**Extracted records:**
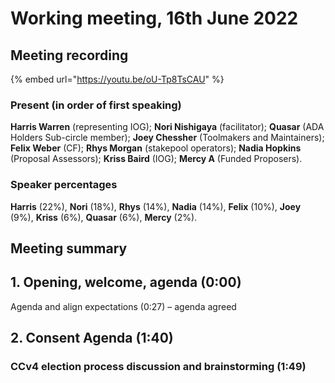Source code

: # Working meeting, 16th June 2022

## Meeting recording

{% embed url="https://youtu.be/oU-Tp8TsCAU" %}

### **Present (in order of first speaking)**

**Harris Warren** (representing IOG); **Nori Nishigaya** (facilitator); **Quasar** (ADA Holders Sub-circle member); **Joey Chessher** (Toolmakers and Maintainers); **Felix Weber** (CF); **Rhys Morgan** (stakepool operators); **Nadia Hopkins** (Proposal Assessors); **Kriss Baird** (IOG); **Mercy A** (Funded Proposers).

### **Speaker percentages**

**Harris** (22%), **Nori** (18%), **Rhys** (14%), **Nadia** (14%), **Felix** (10%), **Joey** (9%), **Kriss** (6%), **Quasar** (6%), **Mercy** (2%).

## Meeting summary

## **1. Opening, welcome, agenda (0:00)**

Agenda and align expectations (0:27) – agenda agreed

## **2. Consent Agenda (1:40)**

### **CCv4 election process discussion and brainstorming (1:49)**

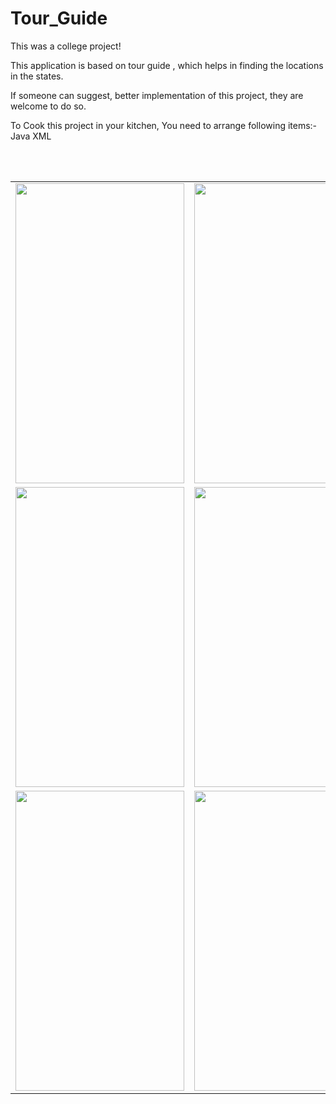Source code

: # Tour_Guide
This was a college project!

This application is based on tour guide , which helps in finding the locations in the  states.

If someone can suggest, better implementation of this project, they are welcome to do so.

To Cook this project in your kitchen, You need to arrange following items:-
Java
XML


<table>
  <tr>
 <td><img src="https://user-images.githubusercontent.com/111943013/208648749-6ede19f4-5f75-4513-bfdc-41420a4fb409.jpg" width=270 height=480></td>
    <td><img src="https://user-images.githubusercontent.com/111943013/208648775-430182af-48f9-4822-a3fa-0f5e23caee80.jpg" width=270 height=480></td>
    <td><img src="https://user-images.githubusercontent.com/111943013/208648794-83ed2505-8725-4b7d-8cd2-e18a0a4c5cd2.jpg" width=270 height=480></td>
    <br>
    </tr>
    <tr>
     <td><img src="https://user-images.githubusercontent.com/111943013/208648821-b4801d17-65bf-44d2-b983-3f21171cb307.jpg" width=270 height=480></td>
    <td><img src="https://user-images.githubusercontent.com/111943013/208648853-a27a8860-154d-4173-9831-dda45f54a532.jpg" width=270 height=480></td>
    <td><img src="https://user-images.githubusercontent.com/111943013/208648881-fecdb724-f6f8-484a-b669-11c041f3356e.jpg" width=270 height=480></td>
    <br>
    </tr>
   <tr>
     <td><img src="https://user-images.githubusercontent.com/111943013/208648929-690aff24-f151-40d9-907d-800e6a4df18b.jpg" width=270 height=480></td>
    <td><img src="https://user-images.githubusercontent.com/111943013/208649998-c4a90df5-0d1e-4741-a347-b10fab9a2ce9.jpg" width=270 height=480></td>
   </tr>
</table>


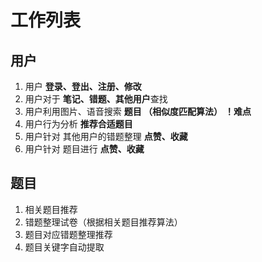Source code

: # 工作列表
## 用户
1. 用户 **登录、登出、注册、修改**
2. 用户对于 **笔记、错题、其他用户**查找
3. 用户利用图片、语音搜索 **题目 （相似度匹配算法）**   **！难点**
4. 用户行为分析 **推荐合适题目**
5. 用户针对 其他用户的错题整理 **点赞、收藏**
6. 用户针对 题目进行 **点赞、收藏**
## 题目
1. 相关题目推荐
2. 错题整理试卷（根据相关题目推荐算法）
3. 题目对应错题整理推荐
4. 题目关键字自动提取
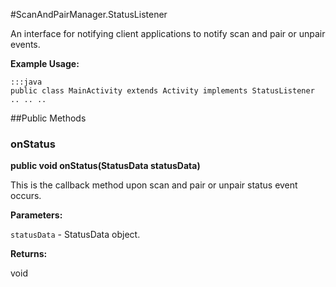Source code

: #ScanAndPairManager.StatusListener

An interface for notifying client applications to notify scan and pair or unpair events.
 
 

**Example Usage:**
	
	:::java	
	public class MainActivity extends Activity implements StatusListener
	.. .. ..
	


##Public Methods

### onStatus

**public void onStatus(StatusData statusData)**

This is the callback method upon scan and pair or unpair status event occurs.

**Parameters:**

`statusData` - StatusData object.

**Returns:**

void

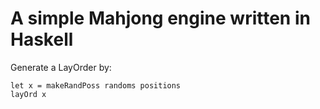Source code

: # A simple Mahjong engine written in Haskell

Generate a LayOrder by:

    let x = makeRandPoss randoms positions
    layOrd x
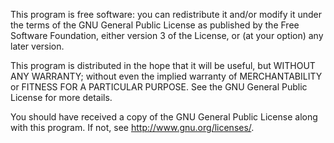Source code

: This program is free software: you can redistribute it and/or modify it under the terms of the GNU 
General Public License as published by the Free Software Foundation, either version 3 of the License, 
or (at your option) any later version.

This program is distributed in the hope that it will be useful, but WITHOUT ANY WARRANTY; without 
even the implied warranty of MERCHANTABILITY or FITNESS FOR A PARTICULAR PURPOSE. See the GNU 
General Public License for more details.

You should have received a copy of the GNU General Public License along with this program. If not, 
see http://www.gnu.org/licenses/.
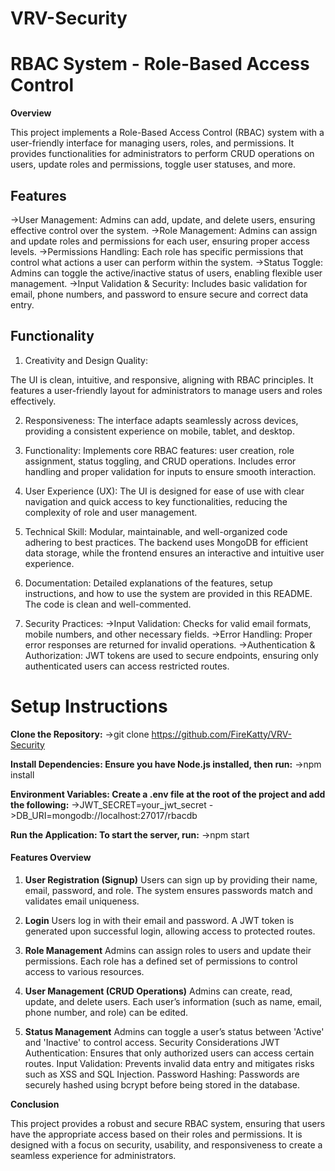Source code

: # VRV-Security

# RBAC System - Role-Based Access Control

**Overview**

This project implements a Role-Based Access Control (RBAC) system with a user-friendly interface for managing users, roles, and permissions. It provides functionalities for administrators to perform CRUD operations on users, update roles and permissions, toggle user statuses, and more.

## Features

->User Management: Admins can add, update, and delete users, ensuring effective control over the system.
->Role Management: Admins can assign and update roles and permissions for each user, ensuring proper access levels.
->Permissions Handling: Each role has specific permissions that control what actions a user can perform within the system.
->Status Toggle: Admins can toggle the active/inactive status of users, enabling flexible user management.
->Input Validation & Security: Includes basic validation for email, phone numbers, and password to ensure secure and correct data entry.

## Functionality

1. Creativity and Design Quality:

The UI is clean, intuitive, and responsive, aligning with RBAC principles. It features a user-friendly layout for administrators to manage users and roles effectively.

2. Responsiveness:
The interface adapts seamlessly across devices, providing a consistent experience on mobile, tablet, and desktop.

3. Functionality:
Implements core RBAC features: user creation, role assignment, status toggling, and CRUD operations.
Includes error handling and proper validation for inputs to ensure smooth interaction.

4. User Experience (UX):
The UI is designed for ease of use with clear navigation and quick access to key functionalities, reducing the complexity of role and user management.

5. Technical Skill:
Modular, maintainable, and well-organized code adhering to best practices.
The backend uses MongoDB for efficient data storage, while the frontend ensures an interactive and intuitive user experience.

6. Documentation:
Detailed explanations of the features, setup instructions, and how to use the system are provided in this README. The code is clean and well-commented.

7. Security Practices:
->Input Validation: Checks for valid email formats, mobile numbers, and other necessary fields.
->Error Handling: Proper error responses are returned for invalid operations.
->Authentication & Authorization: JWT tokens are used to secure endpoints, ensuring only authenticated users can access restricted   routes.

# Setup Instructions

**Clone the Repository:**
->git clone https://github.com/FireKatty/VRV-Security

**Install Dependencies: Ensure you have Node.js installed, then run:**
->npm install

**Environment Variables: Create a .env file at the root of the project and add the following:**
->JWT_SECRET=your_jwt_secret
->DB_URI=mongodb://localhost:27017/rbacdb

**Run the Application: To start the server, run:**
->npm start


#### Features Overview

1. **User Registration (Signup)**
Users can sign up by providing their name, email, password, and role.
The system ensures passwords match and validates email uniqueness.

2. **Login**
Users log in with their email and password.
A JWT token is generated upon successful login, allowing access to protected routes.

3. **Role Management**
Admins can assign roles to users and update their permissions.
Each role has a defined set of permissions to control access to various resources.

4. **User Management (CRUD Operations)**
Admins can create, read, update, and delete users.
Each user’s information (such as name, email, phone number, and role) can be edited.

5. **Status Management**
Admins can toggle a user’s status between 'Active' and 'Inactive' to control access.
Security Considerations
JWT Authentication: Ensures that only authorized users can access certain routes.
Input Validation: Prevents invalid data entry and mitigates risks such as XSS and SQL Injection.
Password Hashing: Passwords are securely hashed using bcrypt before being stored in the database.

**Conclusion**

This project provides a robust and secure RBAC system, ensuring that users have the appropriate access based on their roles and permissions. It is designed with a focus on security, usability, and responsiveness to create a seamless experience for administrators.


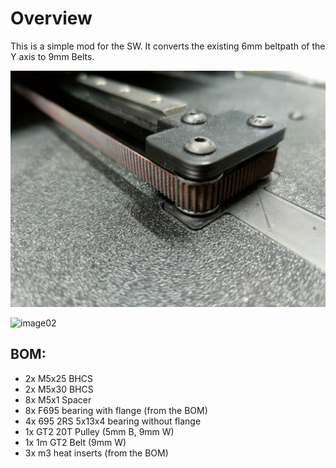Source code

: # Overview

This is a simple mod for the SW. It converts the existing 6mm beltpath of the Y axis to 9mm Belts.

![image01](./images/image01.jpg "Usage")

![image02](./images/image02.jpg "Usage")

## BOM:
* 2x M5x25 BHCS
* 2x M5x30 BHCS
* 8x M5x1 Spacer
* 8x F695 bearing with flange (from the BOM)
* 4x 695 2RS 5x13x4 bearing without flange
* 1x GT2 20T Pulley (5mm B, 9mm W)
* 1x 1m GT2 Belt (9mm W)
* 3x m3 heat inserts (from the BOM)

**TASK REQUIREMENTS:** Repeat every record above exactly. Omit the pictures.

**WRITTEN SOLUTION:**
Source code

: # Working meeting, 16th June 2022

## Meeting recording

{% embed url="https://youtu.be/oU-Tp8TsCAU" %}

### **Present (in order of first speaking)**

**Harris Warren** (representing IOG); **Nori Nishigaya** (facilitator); **Quasar** (ADA Holders Sub-circle member); **Joey Chessher** (Toolmakers and Maintainers); **Felix Weber** (CF); **Rhys Morgan** (stakepool operators); **Nadia Hopkins** (Proposal Assessors); **Kriss Baird** (IOG); **Mercy A** (Funded Proposers).

### **Speaker percentages**

**Harris** (22%), **Nori** (18%), **Rhys** (14%), **Nadia** (14%), **Felix** (10%), **Joey** (9%), **Kriss** (6%), **Quasar** (6%), **Mercy** (2%).

## Meeting summary

## **1. Opening, welcome, agenda (0:00)**

Agenda and align expectations (0:27) – agenda agreed

## **2. Consent Agenda (1:40)**

### **CCv4 election process discussion and brainstorming (1:49)**

Source code

: # Tour_Guide
This was a college project!

This application is based on tour guide , which helps in finding the locations in the  states.

If someone can suggest, better implementation of this project, they are welcome to do so.

To Cook this project in your kitchen, You need to arrange following items:-
Java
XML


<table>
  <tr>
 <td><img src="https://user-images.githubusercontent.com/111943013/208648749-6ede19f4-5f75-4513-bfdc-41420a4fb409.jpg" width=270 height=480></td>
    <td><img src="https://user-images.githubusercontent.com/111943013/208648775-430182af-48f9-4822-a3fa-0f5e23caee80.jpg" width=270 height=480></td>
    <td><img src="https://user-images.githubusercontent.com/111943013/208648794-83ed2505-8725-4b7d-8cd2-e18a0a4c5cd2.jpg" width=270 height=480></td>
    <br>
    </tr>
    <tr>
     <td><img src="https://user-images.githubusercontent.com/111943013/208648821-b4801d17-65bf-44d2-b983-3f21171cb307.jpg" width=270 height=480></td>
    <td><img src="https://user-images.githubusercontent.com/111943013/208648853-a27a8860-154d-4173-9831-dda45f54a532.jpg" width=270 height=480></td>
    <td><img src="https://user-images.githubusercontent.com/111943013/208648881-fecdb724-f6f8-484a-b669-11c041f3356e.jpg" width=270 height=480></td>
    <br>
    </tr>
   <tr>
     <td><img src="https://user-images.githubusercontent.com/111943013/208648929-690aff24-f151-40d9-907d-800e6a4df18b.jpg" width=270 height=480></td>
    <td><img src="https://user-images.githubusercontent.com/111943013/208649998-c4a90df5-0d1e-4741-a347-b10fab9a2ce9.jpg" width=270 height=480></td>
   </tr>
</table>


Source code

: # 工作列表
## 用户
1. 用户 **登录、登出、注册、修改**
2. 用户对于 **笔记、错题、其他用户**查找
3. 用户利用图片、语音搜索 **题目 （相似度匹配算法）**   **！难点**
4. 用户行为分析 **推荐合适题目**
5. 用户针对 其他用户的错题整理 **点赞、收藏**
6. 用户针对 题目进行 **点赞、收藏**
## 题目
1. 相关题目推荐
2. 错题整理试卷（根据相关题目推荐算法）
3. 题目对应错题整理推荐
4. 题目关键字自动提取
Source code

: #ScanAndPairManager.StatusListener

An interface for notifying client applications to notify scan and pair or unpair events.
 
 

**Example Usage:**
	
	:::java	
	public class MainActivity extends Activity implements StatusListener
	.. .. ..
	


##Public Methods

### onStatus

**public void onStatus(StatusData statusData)**

This is the callback method upon scan and pair or unpair status event occurs.

**Parameters:**

`statusData` - StatusData object.

**Returns:**

void

Source code

: # A simple Mahjong engine written in Haskell

Generate a LayOrder by:

    let x = makeRandPoss randoms positions
    layOrd x
Source code

: This program is free software: you can redistribute it and/or modify it under the terms of the GNU 
General Public License as published by the Free Software Foundation, either version 3 of the License, 
or (at your option) any later version.

This program is distributed in the hope that it will be useful, but WITHOUT ANY WARRANTY; without 
even the implied warranty of MERCHANTABILITY or FITNESS FOR A PARTICULAR PURPOSE. See the GNU 
General Public License for more details.

You should have received a copy of the GNU General Public License along with this program. If not, 
see http://www.gnu.org/licenses/.
Source code

: # VRV-Security

# RBAC System - Role-Based Access Control

**Overview**

This project implements a Role-Based Access Control (RBAC) system with a user-friendly interface for managing users, roles, and permissions. It provides functionalities for administrators to perform CRUD operations on users, update roles and permissions, toggle user statuses, and more.

## Features

->User Management: Admins can add, update, and delete users, ensuring effective control over the system.
->Role Management: Admins can assign and update roles and permissions for each user, ensuring proper access levels.
->Permissions Handling: Each role has specific permissions that control what actions a user can perform within the system.
->Status Toggle: Admins can toggle the active/inactive status of users, enabling flexible user management.
->Input Validation & Security: Includes basic validation for email, phone numbers, and password to ensure secure and correct data entry.

## Functionality

1. Creativity and Design Quality:

The UI is clean, intuitive, and responsive, aligning with RBAC principles. It features a user-friendly layout for administrators to manage users and roles effectively.

2. Responsiveness:
The interface adapts seamlessly across devices, providing a consistent experience on mobile, tablet, and desktop.

3. Functionality:
Implements core RBAC features: user creation, role assignment, status toggling, and CRUD operations.
Includes error handling and proper validation for inputs to ensure smooth interaction.

4. User Experience (UX):
The UI is designed for ease of use with clear navigation and quick access to key functionalities, reducing the complexity of role and user management.

5. Technical Skill:
Modular, maintainable, and well-organized code adhering to best practices.
The backend uses MongoDB for efficient data storage, while the frontend ensures an interactive and intuitive user experience.

6. Documentation:
Detailed explanations of the features, setup instructions, and how to use the system are provided in this README. The code is clean and well-commented.

7. Security Practices:
->Input Validation: Checks for valid email formats, mobile numbers, and other necessary fields.
->Error Handling: Proper error responses are returned for invalid operations.
->Authentication & Authorization: JWT tokens are used to secure endpoints, ensuring only authenticated users can access restricted   routes.

# Setup Instructions

**Clone the Repository:**
->git clone https://github.com/FireKatty/VRV-Security

**Install Dependencies: Ensure you have Node.js installed, then run:**
->npm install

**Environment Variables: Create a .env file at the root of the project and add the following:**
->JWT_SECRET=your_jwt_secret
->DB_URI=mongodb://localhost:27017/rbacdb

**Run the Application: To start the server, run:**
->npm start


#### Features Overview

1. **User Registration (Signup)**
Users can sign up by providing their name, email, password, and role.
The system ensures passwords match and validates email uniqueness.

2. **Login**
Users log in with their email and password.
A JWT token is generated upon successful login, allowing access to protected routes.

3. **Role Management**
Admins can assign roles to users and update their permissions.
Each role has a defined set of permissions to control access to various resources.

4. **User Management (CRUD Operations)**
Admins can create, read, update, and delete users.
Each user’s information (such as name, email, phone number, and role) can be edited.

5. **Status Management**
Admins can toggle a user’s status between 'Active' and 'Inactive' to control access.
Security Considerations
JWT Authentication: Ensures that only authorized users can access certain routes.
Input Validation: Prevents invalid data entry and mitigates risks such as XSS and SQL Injection.
Password Hashing: Passwords are securely hashed using bcrypt before being stored in the database.

**Conclusion**

This project provides a robust and secure RBAC system, ensuring that users have the appropriate access based on their roles and permissions. It is designed with a focus on security, usability, and responsiveness to create a seamless experience for administrators.


Source code

: # Overview

This is a simple mod for the SW. It converts the existing 6mm beltpath of the Y axis to 9mm Belts.

![image01](./images/image01.jpg "Usage")

![image02](./images/image02.jpg "Usage")

## BOM:
* 2x M5x25 BHCS
* 2x M5x30 BHCS
* 8x M5x1 Spacer
* 8x F695 bearing with flange (from the BOM)
* 4x 695 2RS 5x13x4 bearing without flange
* 1x GT2 20T Pulley (5mm B, 9mm W)
* 1x 1m GT2 Belt (9mm W)
* 3x m3 heat inserts (from the BOM)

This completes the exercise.